Adam's tent and bike
morning breakfast along the McKenzie River Trail
Adam on the MRT
Adam on a bridge
The lush, buff MRT
The day was proceeding in a dream-like state, for me. I was still really
dopey from the sleep pills. Adam told me there was another hot springs, on the
river. We found it, Bigelow Hot Springs. There was a couple already in it. It's
right on the river, in a little grotto / cave, bounded by some rocks. It's a
secret, I guess I'm telling you about it. We had a very nice soak, and after a
while, a gentle conversation with the couple. Turns out Adam knew the woman,
from Bend. I took a few plunges in the cold McKenzie River, and we filtered
up.
Butterflies at Bigelow Hot Springs on the MRT
a water bubbler at the Carmen-Smith Hydroelectric Powerhouse, I had a
drink
After the hydroelectric plant, we began a brutal climb, brutal for me,
at least. I had to walk a lot of it. I was deep in the hole. Adam had
originally routed us uphill on the McKenzie River Trail, but he saw how bad I
was feeling, and opted for the dirt road climb. It wasn't much easier. We made
it to the
Clear Lake Resort
Lodge. This looks like a really happy place, a family place, no cell, lots of
recreation on the water, an old-timey resort. It was about 4:00 or 4:30 PM. We
got food at the restaurant - a big burger and sweet potato fries for me, salad
with chicken for Adam. I bought a coke, then realized that I really needed to
sleep, and shouldn't drink it, so I transferred it to a water bottle and
stowed it in a pack, squeezing out the air so it wouldn't over-pressurize. I
had no appetite, and forced the burger down. An older lady tried making
conversation with me, but I was so tired, all I could get out were quiet,
brief words. I was no fun. I stashed half my fries in a bag, with some 'fry
sauce,' then lay down on a bench and closed my eyes for a bit, digesting and
resting. After a while, we saddled up and I followed Adam onto the Clear Lake
singletrack. It was very nice, smooth, picturesque, with one big tree down.
a very fatigued lunch, or dinner at Clear Lake Resort
our bikes in front of Clear Lake Resort Lodge
Names and distances from Clear Lake Lodge
a trail, and Clear Lake
It was at this point that we departed the OCVA. My time on it was good.
It's a worthy route. Adam had routed us onto Eno Road, another big, dirt road
climb. It was 10 miles to his proposed camp, continuing our climb over the
high point between the town of McKenzie Bridge and Sisters. Both Danny Boy /
Pipes and Just John had given me counsel about this climb. Danny Boy had told
me that 242 was miserably difficult, and that Sand Mountain less so. Just John
had said the opposite, that 242 was higher, but more easily executed. "It
goes," he said, unlike Sand Mountain. He said that Sand Mountain was like that
white pumice I'd done on day one, but much worse.

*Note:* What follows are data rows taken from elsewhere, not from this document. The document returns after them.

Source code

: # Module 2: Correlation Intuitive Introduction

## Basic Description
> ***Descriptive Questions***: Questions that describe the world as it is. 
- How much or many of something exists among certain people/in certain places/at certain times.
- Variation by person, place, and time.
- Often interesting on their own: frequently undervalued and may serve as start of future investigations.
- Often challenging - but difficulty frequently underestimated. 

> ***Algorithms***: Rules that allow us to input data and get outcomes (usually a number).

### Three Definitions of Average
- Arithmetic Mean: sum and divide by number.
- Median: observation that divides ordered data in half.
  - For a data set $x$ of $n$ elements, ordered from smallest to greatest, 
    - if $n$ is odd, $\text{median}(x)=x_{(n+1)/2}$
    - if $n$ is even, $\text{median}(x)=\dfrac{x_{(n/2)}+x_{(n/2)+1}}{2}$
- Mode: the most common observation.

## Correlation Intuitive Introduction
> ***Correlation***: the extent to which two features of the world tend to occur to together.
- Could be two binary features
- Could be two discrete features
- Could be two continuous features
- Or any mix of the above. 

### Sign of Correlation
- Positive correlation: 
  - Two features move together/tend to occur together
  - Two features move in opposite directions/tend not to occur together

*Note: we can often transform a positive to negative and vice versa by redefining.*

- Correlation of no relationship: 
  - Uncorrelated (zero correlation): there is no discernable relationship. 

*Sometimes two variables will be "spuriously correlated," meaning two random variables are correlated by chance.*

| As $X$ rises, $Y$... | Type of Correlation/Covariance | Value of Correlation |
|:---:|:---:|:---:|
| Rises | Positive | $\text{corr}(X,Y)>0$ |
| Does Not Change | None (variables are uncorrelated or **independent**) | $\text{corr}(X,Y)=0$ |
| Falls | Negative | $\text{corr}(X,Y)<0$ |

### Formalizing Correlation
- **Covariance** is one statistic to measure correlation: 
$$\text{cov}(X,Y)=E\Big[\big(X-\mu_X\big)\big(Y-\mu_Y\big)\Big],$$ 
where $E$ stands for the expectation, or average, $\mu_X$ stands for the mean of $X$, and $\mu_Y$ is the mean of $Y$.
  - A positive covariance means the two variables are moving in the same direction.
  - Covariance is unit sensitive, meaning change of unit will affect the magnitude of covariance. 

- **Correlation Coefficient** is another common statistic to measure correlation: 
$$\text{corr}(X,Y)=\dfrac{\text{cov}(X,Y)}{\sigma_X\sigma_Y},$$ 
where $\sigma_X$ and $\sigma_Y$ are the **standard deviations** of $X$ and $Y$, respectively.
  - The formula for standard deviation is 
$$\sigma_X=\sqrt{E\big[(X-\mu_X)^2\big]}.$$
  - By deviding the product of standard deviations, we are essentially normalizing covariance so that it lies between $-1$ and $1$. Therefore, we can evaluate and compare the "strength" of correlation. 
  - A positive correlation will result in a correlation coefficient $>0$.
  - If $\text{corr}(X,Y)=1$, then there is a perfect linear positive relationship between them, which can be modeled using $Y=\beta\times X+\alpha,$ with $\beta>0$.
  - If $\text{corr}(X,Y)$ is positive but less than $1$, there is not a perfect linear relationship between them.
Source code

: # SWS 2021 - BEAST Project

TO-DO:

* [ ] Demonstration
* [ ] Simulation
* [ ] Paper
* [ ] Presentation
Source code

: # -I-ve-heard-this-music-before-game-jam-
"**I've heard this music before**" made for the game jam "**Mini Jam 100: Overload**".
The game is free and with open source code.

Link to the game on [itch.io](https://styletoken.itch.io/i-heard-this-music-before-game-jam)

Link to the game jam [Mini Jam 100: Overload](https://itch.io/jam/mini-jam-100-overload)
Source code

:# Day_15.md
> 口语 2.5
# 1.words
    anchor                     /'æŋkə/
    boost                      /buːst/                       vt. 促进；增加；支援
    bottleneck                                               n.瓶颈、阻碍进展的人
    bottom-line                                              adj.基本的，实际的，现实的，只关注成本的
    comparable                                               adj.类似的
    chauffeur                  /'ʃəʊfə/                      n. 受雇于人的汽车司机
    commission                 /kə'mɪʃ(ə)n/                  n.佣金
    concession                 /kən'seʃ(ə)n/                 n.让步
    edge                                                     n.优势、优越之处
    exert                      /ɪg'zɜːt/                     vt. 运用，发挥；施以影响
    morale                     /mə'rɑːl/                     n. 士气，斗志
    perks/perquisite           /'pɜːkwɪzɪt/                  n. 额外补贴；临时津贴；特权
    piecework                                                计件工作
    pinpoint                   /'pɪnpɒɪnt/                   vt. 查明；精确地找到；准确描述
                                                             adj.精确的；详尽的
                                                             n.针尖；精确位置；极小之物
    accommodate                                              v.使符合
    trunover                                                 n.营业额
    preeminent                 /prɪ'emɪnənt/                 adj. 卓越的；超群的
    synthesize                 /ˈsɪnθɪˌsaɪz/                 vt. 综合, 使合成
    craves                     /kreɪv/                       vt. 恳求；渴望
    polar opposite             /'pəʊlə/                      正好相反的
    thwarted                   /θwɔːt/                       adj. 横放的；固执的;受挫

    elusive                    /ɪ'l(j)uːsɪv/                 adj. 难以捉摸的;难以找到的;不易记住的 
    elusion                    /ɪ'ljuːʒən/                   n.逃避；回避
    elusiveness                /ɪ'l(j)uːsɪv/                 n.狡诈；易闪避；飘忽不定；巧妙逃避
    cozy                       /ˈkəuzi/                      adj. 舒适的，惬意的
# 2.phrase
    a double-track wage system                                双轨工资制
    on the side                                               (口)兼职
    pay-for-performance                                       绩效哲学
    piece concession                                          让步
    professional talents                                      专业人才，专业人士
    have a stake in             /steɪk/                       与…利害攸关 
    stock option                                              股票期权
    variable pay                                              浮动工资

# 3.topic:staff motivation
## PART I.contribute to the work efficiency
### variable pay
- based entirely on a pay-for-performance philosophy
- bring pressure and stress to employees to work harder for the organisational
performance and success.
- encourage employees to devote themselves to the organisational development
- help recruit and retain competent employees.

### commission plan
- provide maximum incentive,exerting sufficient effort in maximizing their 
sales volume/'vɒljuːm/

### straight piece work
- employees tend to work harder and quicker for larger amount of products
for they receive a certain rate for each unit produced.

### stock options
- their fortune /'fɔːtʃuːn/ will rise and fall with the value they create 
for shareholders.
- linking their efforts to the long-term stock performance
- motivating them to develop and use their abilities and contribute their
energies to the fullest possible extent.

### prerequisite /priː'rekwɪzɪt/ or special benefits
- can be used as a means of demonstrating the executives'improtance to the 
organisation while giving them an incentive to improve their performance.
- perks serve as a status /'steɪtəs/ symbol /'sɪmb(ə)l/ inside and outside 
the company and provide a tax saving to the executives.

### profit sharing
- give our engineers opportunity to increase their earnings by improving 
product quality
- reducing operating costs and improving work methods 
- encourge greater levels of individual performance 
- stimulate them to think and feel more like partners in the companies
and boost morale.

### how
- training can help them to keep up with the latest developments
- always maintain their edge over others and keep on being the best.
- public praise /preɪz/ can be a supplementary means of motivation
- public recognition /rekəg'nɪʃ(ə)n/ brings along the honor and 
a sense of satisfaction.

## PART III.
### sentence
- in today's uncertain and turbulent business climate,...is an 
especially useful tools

My body was no good. I could barely move, and I couldn't talk. But I knew, as
one of my student athletes told me years ago, with the optimism of youth, "You
have more." We can do more than we think. It's true. So, I turned the cranks
and slowly got up this next climb of Eno Road, and when I couldn't pedal, I
walked, but kept moving. At a high point, Adam was waiting, offering me a
handful of wild strawberries. I was in a foul mood, and waved him off. He told
me this might be my last chance to have any and I replied with an angry
response. I was in a bad way. I took a snack and water break, then we
continued. We reached the Santiam Wagon Road. Even in good spirits, fresh,
this would be a push. The road goes up Sand Mountain, and the name comes from
the deep, volcanic sand. It is somewhere near the consistency of the
decomposed granite of the Sierra Nevada, but different in that it does not
remain static when force is applied, instead allowing a wheel to sink, and
doing everything to impede progress. It truly feels like your wheels aren't
turning, and that they want to deviate from the forward path. The road is also
littered with head-sized volcanic rocks. It's dispiritingly difficult. But we
did see a horny toad, Adam found it and I dumbly snapped a photo of it.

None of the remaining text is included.